[TASK INSTRUCTIONS]: Below, find the line containing "Welcome to my" and the line containing "- [x] **Implement"; reproduce exactly those two and every line between them, omitting pictures.

[SUPPLIED MATERIAL]:
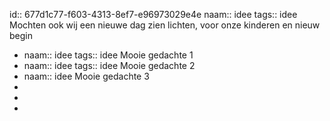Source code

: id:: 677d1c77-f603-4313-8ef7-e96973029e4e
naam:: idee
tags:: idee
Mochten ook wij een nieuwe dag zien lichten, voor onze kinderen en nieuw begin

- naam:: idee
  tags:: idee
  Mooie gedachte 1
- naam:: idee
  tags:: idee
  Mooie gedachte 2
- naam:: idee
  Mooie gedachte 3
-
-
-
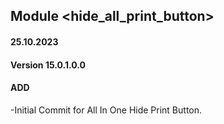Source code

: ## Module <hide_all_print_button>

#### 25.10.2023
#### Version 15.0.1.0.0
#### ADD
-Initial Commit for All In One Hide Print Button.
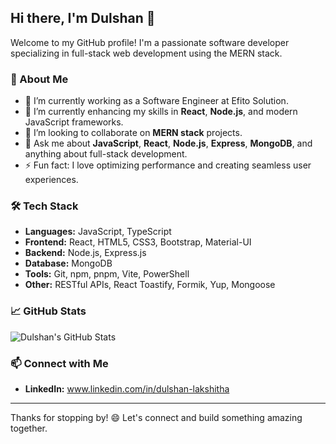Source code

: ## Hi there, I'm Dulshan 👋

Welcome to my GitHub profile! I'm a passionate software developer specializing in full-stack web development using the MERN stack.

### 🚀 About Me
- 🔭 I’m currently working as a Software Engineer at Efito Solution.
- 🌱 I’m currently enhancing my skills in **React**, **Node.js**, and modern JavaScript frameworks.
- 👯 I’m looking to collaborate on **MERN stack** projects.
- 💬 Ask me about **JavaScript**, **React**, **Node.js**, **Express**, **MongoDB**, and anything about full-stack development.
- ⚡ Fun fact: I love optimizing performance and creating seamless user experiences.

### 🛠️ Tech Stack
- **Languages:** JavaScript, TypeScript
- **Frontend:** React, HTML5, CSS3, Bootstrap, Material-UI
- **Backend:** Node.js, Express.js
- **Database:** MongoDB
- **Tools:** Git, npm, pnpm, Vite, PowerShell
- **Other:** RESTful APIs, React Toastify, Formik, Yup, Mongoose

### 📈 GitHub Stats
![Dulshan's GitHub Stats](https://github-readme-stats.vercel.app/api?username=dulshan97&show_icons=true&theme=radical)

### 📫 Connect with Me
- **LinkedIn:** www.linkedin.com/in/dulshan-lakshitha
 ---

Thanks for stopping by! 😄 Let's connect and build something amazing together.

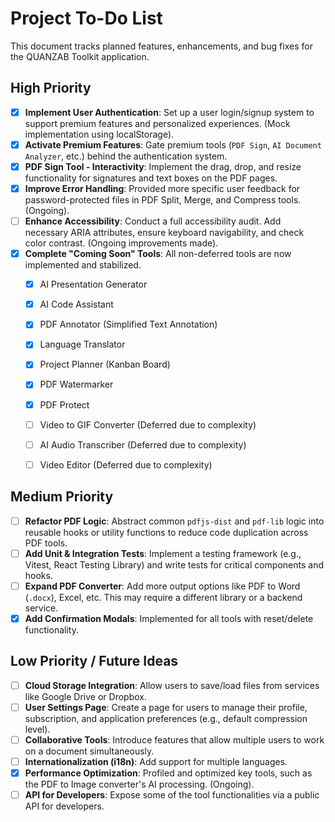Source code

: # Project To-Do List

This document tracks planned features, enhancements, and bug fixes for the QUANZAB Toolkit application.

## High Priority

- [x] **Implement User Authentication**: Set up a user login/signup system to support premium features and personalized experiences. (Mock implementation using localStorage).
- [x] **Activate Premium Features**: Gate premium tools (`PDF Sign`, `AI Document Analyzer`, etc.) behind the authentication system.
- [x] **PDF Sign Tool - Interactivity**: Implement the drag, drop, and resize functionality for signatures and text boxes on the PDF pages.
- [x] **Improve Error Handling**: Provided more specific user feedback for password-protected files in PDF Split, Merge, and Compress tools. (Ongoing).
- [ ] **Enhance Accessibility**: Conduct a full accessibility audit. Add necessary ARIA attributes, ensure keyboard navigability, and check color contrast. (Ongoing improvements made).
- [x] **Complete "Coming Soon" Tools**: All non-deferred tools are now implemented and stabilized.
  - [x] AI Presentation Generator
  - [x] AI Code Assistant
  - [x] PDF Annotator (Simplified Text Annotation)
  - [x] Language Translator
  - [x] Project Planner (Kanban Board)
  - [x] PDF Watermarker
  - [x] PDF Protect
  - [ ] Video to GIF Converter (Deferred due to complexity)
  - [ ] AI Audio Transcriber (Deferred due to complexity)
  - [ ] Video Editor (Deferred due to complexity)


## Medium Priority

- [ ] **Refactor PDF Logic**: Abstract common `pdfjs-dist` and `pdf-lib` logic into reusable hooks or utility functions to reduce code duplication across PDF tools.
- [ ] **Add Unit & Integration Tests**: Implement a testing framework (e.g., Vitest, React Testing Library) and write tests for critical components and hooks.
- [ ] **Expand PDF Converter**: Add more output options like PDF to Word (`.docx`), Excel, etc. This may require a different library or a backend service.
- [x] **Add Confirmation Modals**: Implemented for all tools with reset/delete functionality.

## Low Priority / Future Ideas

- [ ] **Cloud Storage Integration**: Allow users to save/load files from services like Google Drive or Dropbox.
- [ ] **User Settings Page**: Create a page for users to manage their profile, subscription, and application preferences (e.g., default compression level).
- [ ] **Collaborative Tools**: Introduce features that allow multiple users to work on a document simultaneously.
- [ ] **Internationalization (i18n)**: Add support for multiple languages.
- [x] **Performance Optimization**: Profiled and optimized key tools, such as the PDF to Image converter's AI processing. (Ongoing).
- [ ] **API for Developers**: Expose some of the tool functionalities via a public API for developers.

[RESPONSE AREA]:
Welcome to my GitHub profile! I'm a passionate software developer specializing in full-stack web development using the MERN stack.

### 🚀 About Me
- 🔭 I’m currently working as a Software Engineer at Efito Solution.
- 🌱 I’m currently enhancing my skills in **React**, **Node.js**, and modern JavaScript frameworks.
- 👯 I’m looking to collaborate on **MERN stack** projects.
- 💬 Ask me about **JavaScript**, **React**, **Node.js**, **Express**, **MongoDB**, and anything about full-stack development.
- ⚡ Fun fact: I love optimizing performance and creating seamless user experiences.

### 🛠️ Tech Stack
- **Languages:** JavaScript, TypeScript
- **Frontend:** React, HTML5, CSS3, Bootstrap, Material-UI
- **Backend:** Node.js, Express.js
- **Database:** MongoDB
- **Tools:** Git, npm, pnpm, Vite, PowerShell
- **Other:** RESTful APIs, React Toastify, Formik, Yup, Mongoose

### 📈 GitHub Stats
![Dulshan's GitHub Stats](https://github-readme-stats.vercel.app/api?username=dulshan97&show_icons=true&theme=radical)

### 📫 Connect with Me
- **LinkedIn:** www.linkedin.com/in/dulshan-lakshitha
 ---

Thanks for stopping by! 😄 Let's connect and build something amazing together.

Source code

: # Project To-Do List

This document tracks planned features, enhancements, and bug fixes for the QUANZAB Toolkit application.

## High Priority

- [x] **Implement User Authentication**: Set up a user login/signup system to support premium features and personalized experiences. (Mock implementation using localStorage).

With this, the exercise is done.